[Jordan and Evermann, 1896-1900, p. 909.]
This scad is easily recognized among such of its tribe as are known from our Gulf by the presence of a small detached finlet between the second dorsal and the base of the caudal fin with another similar to it behind the anal.[58] Furthermore, it is more slender than most of the other pompanos; its body is only about, one-fifth as deep as it is long, and fusiform like the mackerel. But the great length of the second dorsal fin and the fact that there is only one dorsal finlet and one anal finlet would separate a mackerel scad from a mackerel at a glance. The mouth of the scad is smaller, and its premaxillary bones are protractile. Its triangular first dorsal fin (8 spines) originates over the middle of the pectorals. Its second dorsal (about 34 rays) is [page 375] separated from the first dorsal only by a very short space and extends back nearly to the base of the caudal. Its anal fin is similar to its second dorsal in shape but is shorter (about 28 rays), originates about under the seventh or eighth ray of the second dorsal, and is preceded by 2 short stout spines. The ventrals are shorter than the pectorals and situated under them.

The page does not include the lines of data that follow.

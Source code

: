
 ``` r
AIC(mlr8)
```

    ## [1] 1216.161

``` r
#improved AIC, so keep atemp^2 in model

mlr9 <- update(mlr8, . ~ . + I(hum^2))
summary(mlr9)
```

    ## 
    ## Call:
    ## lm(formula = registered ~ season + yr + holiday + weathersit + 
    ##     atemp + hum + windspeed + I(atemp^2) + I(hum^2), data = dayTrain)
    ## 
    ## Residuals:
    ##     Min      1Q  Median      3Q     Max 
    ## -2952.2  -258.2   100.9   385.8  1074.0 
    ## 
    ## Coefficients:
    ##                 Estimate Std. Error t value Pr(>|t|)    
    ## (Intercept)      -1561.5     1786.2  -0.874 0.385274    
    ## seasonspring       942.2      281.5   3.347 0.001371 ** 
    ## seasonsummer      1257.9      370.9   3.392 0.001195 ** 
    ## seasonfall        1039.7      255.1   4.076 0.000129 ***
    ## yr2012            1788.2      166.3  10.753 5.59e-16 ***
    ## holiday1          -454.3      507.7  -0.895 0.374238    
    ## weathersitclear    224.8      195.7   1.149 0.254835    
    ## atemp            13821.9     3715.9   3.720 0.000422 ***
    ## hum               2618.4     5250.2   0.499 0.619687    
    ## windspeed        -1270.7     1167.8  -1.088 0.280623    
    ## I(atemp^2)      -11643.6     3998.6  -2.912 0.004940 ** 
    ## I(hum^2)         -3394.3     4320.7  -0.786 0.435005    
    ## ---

The tail of the scad is less deeply forked than in most of the pompanos. In place of fleshy keels on the caudal peduncle, the rear half of its lateral line is armed with a series of 31 keeled shields, largest on the peduncle, and all of them much larger than the ordinary scales, a very noticeable character.
Described as slate blue or leaden above, silvery below, with a small black spot on the margin of the gill cover and with the axil of the pectoral black. We have not seen it alive.
Maximum length about 1 foot.
Warm parts of the Atlantic, rarely straying northward to the Gulf of Maine and to Nova Scotia.
A specimen caught with smelt in Casco Bay, Maine, in October 1920, and another, 7 inches long, taken in a trap at Richmond Island, off Cape Elizabeth in September 1931, are the only Gulf of Maine records, though it has been taken at Canso and at Port Mouton Bay, Nova Scotia.[63] But being common in the autumn about Woods Hole, where as many as 10 barrels have been taken from one trap haul, it would not be surprising to find it north of Cape Cod any summer.
[58] A second scad, the round robin (Decapterus punctatus), similarly characterized, is known as far north as the Woods Hole region. It has 40 or more scutes or shieldlike scales along the lateral line, instead of only about 30 or 31; Its jaws are toothed, and it is spotted along the lateral line, characters that separate it from the mackerel scad.
[63] This last fish, a 2½-inch specimen, caught October 10, 1928, was recorded by Leim (Proc. Nova Scotian Inst. Sci., vol. 17, No. 4, 1930, p. xlvi).